◆ INSTRUCTIONS FOR THE TASK
Within the material below, count how many lines contain "magic". Answer with only that number.

- - -

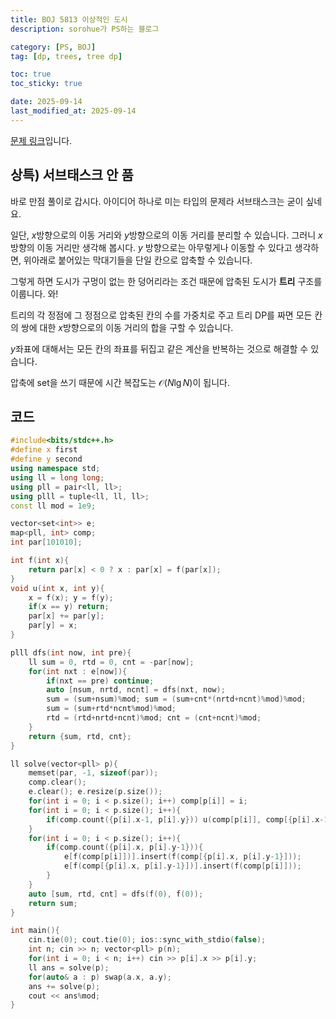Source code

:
 ```yaml
---
title: BOJ 5813 이상적인 도시
description: sorohue가 PS하는 블로그

category: [PS, BOJ]
tag: [dp, trees, tree dp]

toc: true
toc_sticky: true

date: 2025-09-14
last_modified_at: 2025-09-14
---
```


[문제 링크](https://boj.kr/5813)입니다.

## 상특) 서브태스크 안 품

바로 만점 풀이로 갑시다. 아이디어 하나로 미는 타입의 문제라 서브태스크는 굳이 싶네요.

일단, $x$방향으로의 이동 거리와 $y$방향으로의 이동 거리를 분리할 수 있습니다. 그러니 $x$방향의 이동 거리만 생각해 봅시다. $y$ 방향으로는 아무렇게나 이동할 수 있다고 생각하면, 위아래로 붙어있는 막대기들을 단일 칸으로 압축할 수 있습니다.

그렇게 하면 도시가 구멍이 없는 한 덩어리라는 조건 때문에 압축된 도시가 **트리** 구조를 이룹니다. 와!

트리의 각 정점에 그 정점으로 압축된 칸의 수를 가중치로 주고 트리 DP를 짜면 모든 칸의 쌍에 대한 $x$방향으로의 이동 거리의 합을 구할 수 있습니다.

$y$좌표에 대해서는 모든 칸의 좌표를 뒤집고 같은 계산을 반복하는 것으로 해결할 수 있습니다.

압축에 set을 쓰기 때문에 시간 복잡도는 $\mathcal O(N \lg N)$이 됩니다.

## 코드

```cpp
#include<bits/stdc++.h>
#define x first
#define y second
using namespace std;
using ll = long long;
using pll = pair<ll, ll>;
using plll = tuple<ll, ll, ll>;
const ll mod = 1e9;

vector<set<int>> e;
map<pll, int> comp;
int par[101010];

int f(int x){
	return par[x] < 0 ? x : par[x] = f(par[x]);
}
void u(int x, int y){
	x = f(x); y = f(y);
	if(x == y) return;
	par[x] += par[y];
	par[y] = x;
}

plll dfs(int now, int pre){
	ll sum = 0, rtd = 0, cnt = -par[now];
	for(int nxt : e[now]){
		if(nxt == pre) continue;
		auto [nsum, nrtd, ncnt] = dfs(nxt, now);
		sum = (sum+nsum)%mod; sum = (sum+cnt*(nrtd+ncnt)%mod)%mod;
		sum = (sum+rtd*ncnt%mod)%mod;
		rtd = (rtd+nrtd+ncnt)%mod; cnt = (cnt+ncnt)%mod;
	}
	return {sum, rtd, cnt};
}

ll solve(vector<pll> p){
	memset(par, -1, sizeof(par));
	comp.clear();
	e.clear(); e.resize(p.size());
	for(int i = 0; i < p.size(); i++) comp[p[i]] = i;
	for(int i = 0; i < p.size(); i++){
		if(comp.count({p[i].x-1, p[i].y})) u(comp[p[i]], comp[{p[i].x-1, p[i].y}]);
	}
	for(int i = 0; i < p.size(); i++){
		if(comp.count({p[i].x, p[i].y-1})){
			e[f(comp[p[i]])].insert(f(comp[{p[i].x, p[i].y-1}]));
			e[f(comp[{p[i].x, p[i].y-1}])].insert(f(comp[p[i]]));
		}
	}
	auto [sum, rtd, cnt] = dfs(f(0), f(0));
	return sum;
}

int main(){
	cin.tie(0); cout.tie(0); ios::sync_with_stdio(false);
	int n; cin >> n; vector<pll> p(n);
	for(int i = 0; i < n; i++) cin >> p[i].x >> p[i].y;
	ll ans = solve(p);
	for(auto& a : p) swap(a.x, a.y);
	ans += solve(p);
	cout << ans%mod;
}
```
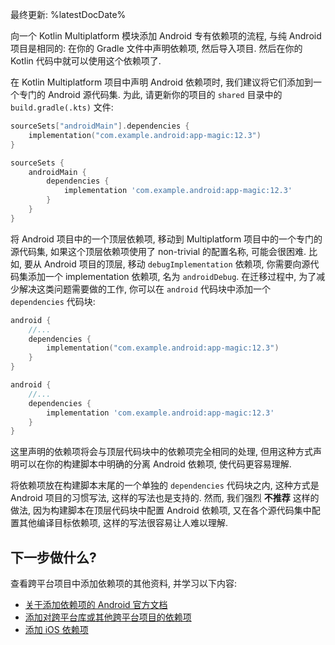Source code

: [//]: # (title: 添加 Android 依赖项)

最终更新: %latestDocDate%

向一个 Kotlin Multiplatform 模块添加 Android 专有依赖项的流程, 与纯 Android 项目是相同的:
在你的 Gradle 文件中声明依赖项, 然后导入项目.
然后在你的 Kotlin 代码中就可以使用这个依赖项了.

在 Kotlin Multiplatform 项目中声明 Android 依赖项时, 我们建议将它们添加到一个专门的 Android 源代码集.
为此, 请更新你的项目的 `shared` 目录中的 `build.gradle(.kts)` 文件:

<tabs group="build-script">
<tab title="Kotlin" group-key="kotlin">

```kotlin
sourceSets["androidMain"].dependencies {
    implementation("com.example.android:app-magic:12.3")
}
```

</tab>
<tab title="Groovy" group-key="groovy">

```groovy
sourceSets {
    androidMain {
        dependencies {
            implementation 'com.example.android:app-magic:12.3'
        }
    }
}
```

</tab>
</tabs>

将 Android 项目中的一个顶层依赖项, 移动到 Multiplatform 项目中的一个专门的源代码集,
如果这个顶层依赖项使用了 non-trivial 的配置名称, 可能会很困难.
比如, 要从 Android 项目的顶层, 移动 `debugImplementation` 依赖项, 你需要向源代码集添加一个 implementation 依赖项, 名为 `androidDebug`.
在迁移过程中, 为了减少解决这类问题需要做的工作, 你可以在 `android` 代码块中添加一个 `dependencies` 代码块:

<tabs group="build-script">
<tab title="Kotlin" group-key="kotlin">

```kotlin
android {
    //...
    dependencies {
        implementation("com.example.android:app-magic:12.3")
    }
}
```

</tab>
<tab title="Groovy" group-key="groovy">

```groovy
android {
    //...
    dependencies {
        implementation 'com.example.android:app-magic:12.3'
    }
}
```

</tab>
</tabs>

这里声明的依赖项将会与顶层代码块中的依赖项完全相同的处理, 但用这种方式声明可以在你的构建脚本中明确的分离 Android 依赖项, 使代码更容易理解.

将依赖项放在构建脚本末尾的一个单独的 `dependencies` 代码块之内, 这种方式是 Android 项目的习惯写法, 这样的写法也是支持的.
然而, 我们强烈 **不推荐** 这样的做法, 因为构建脚本在顶层代码块中配置 Android 依赖项, 又在各个源代码集中配置其他编译目标依赖项,
这样的写法很容易让人难以理解.

## 下一步做什么?

查看跨平台项目中添加依赖项的其他资料, 并学习以下内容:

* [关于添加依赖项的 Android 官方文档](https://developer.android.com/studio/build/dependencies)
* [添加对跨平台库或其他跨平台项目的依赖项](multiplatform-add-dependencies.md)
* [添加 iOS 依赖项](multiplatform-ios-dependencies.md)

- - -

◆ WORKED SOLUTION
4